• What needs to be done: Reproduce, exactly, the lines of the material below from the line containing "Supported by: (clients" through the line containing "behave as expected", with both end lines included and nothing else.

★ ★ ★ ★ ★

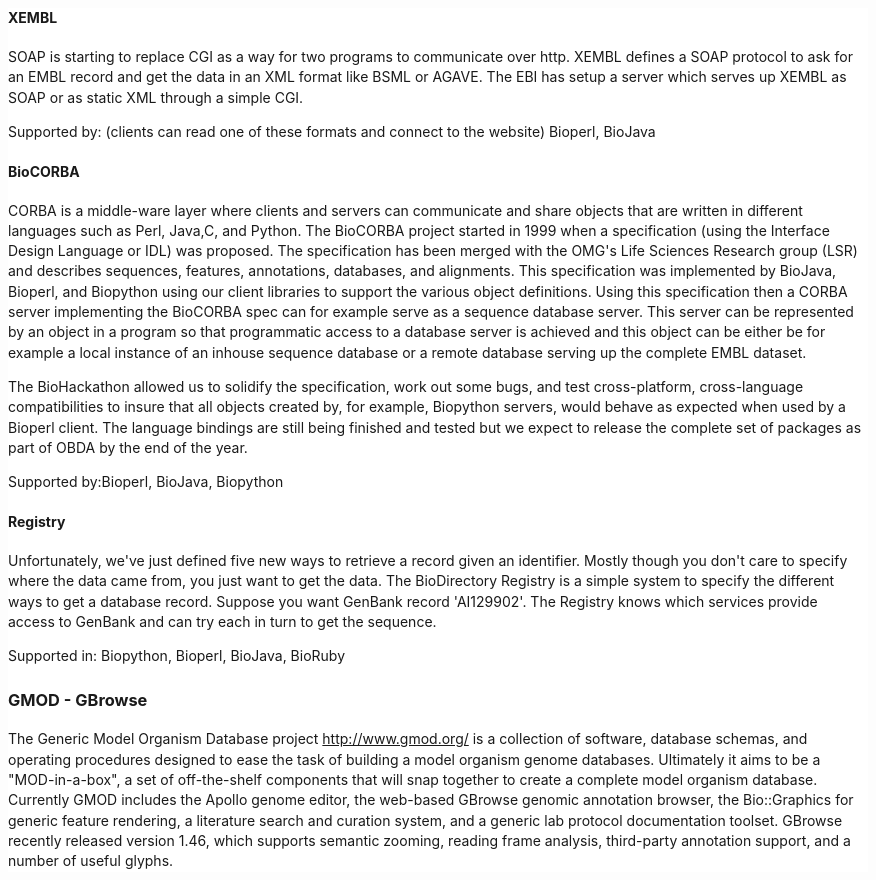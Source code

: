 #### XEMBL

SOAP is starting to replace CGI as a way for two programs to communicate
over http. XEMBL defines a SOAP protocol to ask for an EMBL record and
get the data in an XML format like BSML or AGAVE. The EBI has setup a
server which serves up XEMBL as SOAP or as static XML through a simple
CGI.

Supported by: (clients can read one of these formats and connect to the
website) Bioperl, BioJava

#### BioCORBA

CORBA is a middle-ware layer where clients and servers can communicate
and share objects that are written in different languages such as Perl,
Java,C, and Python. The BioCORBA project started in 1999 when a
specification (using the Interface Design Language or IDL) was proposed.
The specification has been merged with the OMG's Life Sciences Research
group (LSR) and describes sequences, features, annotations, databases,
and alignments. This specification was implemented by BioJava, Bioperl,
and Biopython using our client libraries to support the various object
definitions. Using this specification then a CORBA server implementing
the BioCORBA spec can for example serve as a sequence database server.
This server can be represented by an object in a program so that
programmatic access to a database server is achieved and this object can
be either be for example a local instance of an inhouse sequence
database or a remote database serving up the complete EMBL dataset.

The BioHackathon allowed us to solidify the specification, work out some
bugs, and test cross-platform, cross-language compatibilities to insure
that all objects created by, for example, Biopython servers, would
behave as expected when used by a Bioperl client. The language bindings
are still being finished and tested but we expect to release the
complete set of packages as part of OBDA by the end of the year.

Supported by:Bioperl, BioJava, Biopython

#### Registry

Unfortunately, we've just defined five new ways to retrieve a record
given an identifier. Mostly though you don't care to specify where the
data came from, you just want to get the data. The BioDirectory Registry
is a simple system to specify the different ways to get a database
record. Suppose you want GenBank record 'AI129902'. The Registry knows
which services provide access to GenBank and can try each in turn to get
the sequence.

Supported in: Biopython, Bioperl, BioJava, BioRuby

### GMOD - GBrowse

The Generic Model Organism Database project <http://www.gmod.org/> is a
collection of software, database schemas, and operating procedures
designed to ease the task of building a model organism genome databases.
Ultimately it aims to be a "MOD-in-a-box", a set of off-the-shelf
components that will snap together to create a complete model organism
database. Currently GMOD includes the Apollo genome editor, the
web-based GBrowse genomic annotation browser, the Bio::Graphics for
generic feature rendering, a literature search and curation system, and
a generic lab protocol documentation toolset. GBrowse recently released
version 1.46, which supports semantic zooming, reading frame analysis,
third-party annotation support, and a number of useful glyphs.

★ ★ ★ ★ ★

• Task response:
Supported by: (clients can read one of these formats and connect to the
website) Bioperl, BioJava

#### BioCORBA

CORBA is a middle-ware layer where clients and servers can communicate
and share objects that are written in different languages such as Perl,
Java,C, and Python. The BioCORBA project started in 1999 when a
specification (using the Interface Design Language or IDL) was proposed.
The specification has been merged with the OMG's Life Sciences Research
group (LSR) and describes sequences, features, annotations, databases,
and alignments. This specification was implemented by BioJava, Bioperl,
and Biopython using our client libraries to support the various object
definitions. Using this specification then a CORBA server implementing
the BioCORBA spec can for example serve as a sequence database server.
This server can be represented by an object in a program so that
programmatic access to a database server is achieved and this object can
be either be for example a local instance of an inhouse sequence
database or a remote database serving up the complete EMBL dataset.

The BioHackathon allowed us to solidify the specification, work out some
bugs, and test cross-platform, cross-language compatibilities to insure
that all objects created by, for example, Biopython servers, would
behave as expected when used by a Bioperl client. The language bindings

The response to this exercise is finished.